When Paul speaks of "the ministry of death," he refers to the administration of the Old Covenant rather than the Ten Commandments. The Levitical priesthood, a carnal priesthood based on physical descent from Levi, administered the Old Covenant. This covenant provided no promise of eternal life and no means for sinners to receive forgiveness because "it is not possible that the blood of bulls and goats could take away sins" (Hebrews 10:4). Therefore, the people lived and died under the condemnation of the law, and "the wages of sin is death" (Romans 6:23).

Another reason why Paul refers to the Old Covenant as "the ministry of death" is that God required the Levitical priesthood to execute those who transgressed certain laws. God's law mandates the death penalty for certain sins like murder and dishonoring parents (Exodus 21:12-17), Sabbath-breaking (Exodus 31:14-15) and certain sexual sins (Leviticus 20:10-13). The priests were responsible to enforce the death penalty by actually putting such transgressors to death in the proscribed manner. In this sense, the Old Covenant ministry was indeed a "ministry of death."

However, why did Paul say that the "ministry of death," the administration of the Old Covenant, was "written and engraved on stones"? Was it not the Ten Commandments that God wrote on two stone tablets? Even though the Ten Commandments were not the covenant itself (a covenant is simply an agreement between two parties), they were the terms of the covenant. Because the Ten Commandments constituted the part of the agreement between God and Israel that the Israelites agreed to keep, the Old Covenant became synonymous with the Ten Commandments. In Deuteronomy 4:13 Moses writes, "So He declared to you His covenant which He commanded you to perform, that is, the Ten Commandments; and He wrote them on two tables of stone." To put it another way, "keeping the Old Covenant" was the same as "keeping the Ten Commandments."

A paraphrase of the first eleven words of II Corinthians 3:7 helps to clarify what Paul means: "But if the administration of the Old Covenant, [the terms of which were] written and engraved on stones. . . ." The Ten Commandments undergirded all the laws that God gave to Israel—laws that the Israelites could not keep.
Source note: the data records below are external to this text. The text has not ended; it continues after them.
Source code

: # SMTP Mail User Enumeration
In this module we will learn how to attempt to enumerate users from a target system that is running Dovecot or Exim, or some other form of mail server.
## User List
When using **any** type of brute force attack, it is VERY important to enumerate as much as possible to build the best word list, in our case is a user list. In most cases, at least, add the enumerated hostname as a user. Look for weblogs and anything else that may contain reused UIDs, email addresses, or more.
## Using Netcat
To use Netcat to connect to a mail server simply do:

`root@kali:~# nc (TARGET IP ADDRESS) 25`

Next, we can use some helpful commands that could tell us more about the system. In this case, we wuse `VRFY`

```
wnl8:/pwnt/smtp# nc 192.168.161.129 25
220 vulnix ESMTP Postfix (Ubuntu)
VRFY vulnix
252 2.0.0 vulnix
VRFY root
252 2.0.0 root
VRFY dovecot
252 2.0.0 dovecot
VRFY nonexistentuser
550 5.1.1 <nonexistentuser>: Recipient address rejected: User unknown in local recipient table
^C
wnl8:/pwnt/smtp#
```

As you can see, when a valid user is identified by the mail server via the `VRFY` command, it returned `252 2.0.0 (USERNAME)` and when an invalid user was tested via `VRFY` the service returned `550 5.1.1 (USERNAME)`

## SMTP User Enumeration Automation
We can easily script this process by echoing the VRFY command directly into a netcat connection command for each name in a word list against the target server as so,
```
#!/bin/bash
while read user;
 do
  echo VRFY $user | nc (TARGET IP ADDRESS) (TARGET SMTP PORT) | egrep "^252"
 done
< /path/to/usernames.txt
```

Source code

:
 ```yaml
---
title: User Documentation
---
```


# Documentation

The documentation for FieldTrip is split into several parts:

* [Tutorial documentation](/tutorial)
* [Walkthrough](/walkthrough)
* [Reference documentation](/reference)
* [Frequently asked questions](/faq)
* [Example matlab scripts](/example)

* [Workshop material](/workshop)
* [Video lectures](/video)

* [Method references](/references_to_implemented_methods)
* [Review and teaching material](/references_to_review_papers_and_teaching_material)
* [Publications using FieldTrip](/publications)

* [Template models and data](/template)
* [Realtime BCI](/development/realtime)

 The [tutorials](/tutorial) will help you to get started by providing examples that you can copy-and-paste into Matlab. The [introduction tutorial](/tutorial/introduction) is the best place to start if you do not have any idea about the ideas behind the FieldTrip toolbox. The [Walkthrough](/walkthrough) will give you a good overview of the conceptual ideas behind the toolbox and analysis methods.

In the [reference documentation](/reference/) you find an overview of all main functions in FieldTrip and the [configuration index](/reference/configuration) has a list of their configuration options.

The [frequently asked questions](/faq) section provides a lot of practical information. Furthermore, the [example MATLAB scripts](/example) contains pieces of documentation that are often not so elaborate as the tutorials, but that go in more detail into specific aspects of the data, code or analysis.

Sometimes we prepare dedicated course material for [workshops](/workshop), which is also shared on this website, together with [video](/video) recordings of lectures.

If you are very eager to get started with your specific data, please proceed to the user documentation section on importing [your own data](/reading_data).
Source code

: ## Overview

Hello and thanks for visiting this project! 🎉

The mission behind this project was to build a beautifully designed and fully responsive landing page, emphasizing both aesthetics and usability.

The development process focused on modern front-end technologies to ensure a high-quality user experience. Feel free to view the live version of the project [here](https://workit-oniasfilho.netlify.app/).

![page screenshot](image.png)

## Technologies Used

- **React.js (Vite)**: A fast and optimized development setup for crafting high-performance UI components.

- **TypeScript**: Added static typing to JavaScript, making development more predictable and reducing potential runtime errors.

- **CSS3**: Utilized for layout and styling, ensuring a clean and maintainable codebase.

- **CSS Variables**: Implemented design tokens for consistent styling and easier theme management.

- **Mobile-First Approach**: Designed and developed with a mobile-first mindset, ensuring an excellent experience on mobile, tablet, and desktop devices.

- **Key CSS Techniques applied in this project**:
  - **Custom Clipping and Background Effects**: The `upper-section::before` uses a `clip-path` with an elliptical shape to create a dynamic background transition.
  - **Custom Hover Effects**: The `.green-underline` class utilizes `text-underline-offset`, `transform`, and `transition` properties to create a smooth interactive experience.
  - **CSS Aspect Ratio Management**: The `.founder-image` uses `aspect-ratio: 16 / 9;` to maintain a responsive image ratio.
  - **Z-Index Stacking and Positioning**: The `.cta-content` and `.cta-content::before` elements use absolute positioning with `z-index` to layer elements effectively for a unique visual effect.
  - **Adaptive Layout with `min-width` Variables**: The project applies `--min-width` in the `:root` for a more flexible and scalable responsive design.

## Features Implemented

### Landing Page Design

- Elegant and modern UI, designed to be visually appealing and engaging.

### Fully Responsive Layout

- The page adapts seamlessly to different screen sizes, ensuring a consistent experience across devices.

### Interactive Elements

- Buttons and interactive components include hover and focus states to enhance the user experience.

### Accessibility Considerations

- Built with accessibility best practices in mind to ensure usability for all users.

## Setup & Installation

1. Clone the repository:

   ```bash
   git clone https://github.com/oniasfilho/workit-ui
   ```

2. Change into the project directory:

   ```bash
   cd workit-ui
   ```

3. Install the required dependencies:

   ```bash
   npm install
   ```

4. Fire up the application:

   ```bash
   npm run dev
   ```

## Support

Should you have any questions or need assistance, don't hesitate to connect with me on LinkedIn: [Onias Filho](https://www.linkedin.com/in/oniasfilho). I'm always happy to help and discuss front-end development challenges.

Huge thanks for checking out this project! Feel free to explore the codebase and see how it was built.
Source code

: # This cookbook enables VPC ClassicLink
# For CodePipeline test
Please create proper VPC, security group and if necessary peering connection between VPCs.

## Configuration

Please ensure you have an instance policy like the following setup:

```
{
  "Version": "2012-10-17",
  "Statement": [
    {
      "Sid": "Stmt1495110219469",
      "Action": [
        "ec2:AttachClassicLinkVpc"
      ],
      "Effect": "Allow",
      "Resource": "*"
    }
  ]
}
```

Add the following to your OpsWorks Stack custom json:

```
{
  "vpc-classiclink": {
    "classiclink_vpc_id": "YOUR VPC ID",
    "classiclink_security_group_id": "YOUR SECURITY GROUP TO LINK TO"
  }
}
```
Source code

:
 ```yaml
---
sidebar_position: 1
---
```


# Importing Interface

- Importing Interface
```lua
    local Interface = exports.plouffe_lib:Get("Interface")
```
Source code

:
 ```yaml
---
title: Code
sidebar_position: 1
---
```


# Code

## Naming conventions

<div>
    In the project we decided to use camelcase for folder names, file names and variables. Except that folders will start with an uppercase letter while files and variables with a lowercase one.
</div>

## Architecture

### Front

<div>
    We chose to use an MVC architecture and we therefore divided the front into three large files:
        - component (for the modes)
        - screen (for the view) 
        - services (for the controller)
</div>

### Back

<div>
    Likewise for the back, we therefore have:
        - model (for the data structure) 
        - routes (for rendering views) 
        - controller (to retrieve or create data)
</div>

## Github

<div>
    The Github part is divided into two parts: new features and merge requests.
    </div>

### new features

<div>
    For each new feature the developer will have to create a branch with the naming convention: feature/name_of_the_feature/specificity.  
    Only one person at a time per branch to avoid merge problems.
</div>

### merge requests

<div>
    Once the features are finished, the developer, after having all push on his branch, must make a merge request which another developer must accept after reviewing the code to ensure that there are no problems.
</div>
The responsibility to teach these laws to Israel and enforce penalties for disobedience, including the death penalty, fell to the priests.

Therefore, if perfection were through the Levitical priesthood (for under it the people received the law), what further need was there that another priest should rise according to the order of Melchizedek, and not be called according to the order of Aaron? (Hebrews 7:11)

When Moses went up Mount Sinai the second time to receive the Ten Commandments, he wrote God's statutes and judgments in a book, and God wrote the Ten Commandments on two tables of stone. This, in essence, finalized the "contract" that God made with Israel.

Then the LORD said to Moses, "Write these words, for according to the tenor of these words I have made a covenant with you and with Israel." So he was there with the LORD forty days and forty nights; he neither ate bread nor drank water. And He wrote on the tablets the words of the covenant, the Ten Commandments. (Exodus 34:27-28)

Verses 29-35 then describe how Moses face shone when he delivered the Ten Commandments and the book of the law to Israel.

So what is passing away? Hebrews 8:13 provides the answer: "In that He says, 'A new covenant,' He has made the first obsolete. Now what is becoming obsolete and growing old is ready to vanish away." The Old Covenant and the Old Covenant ministry, the Levitical priesthood, are passing away, not the Ten Commandments!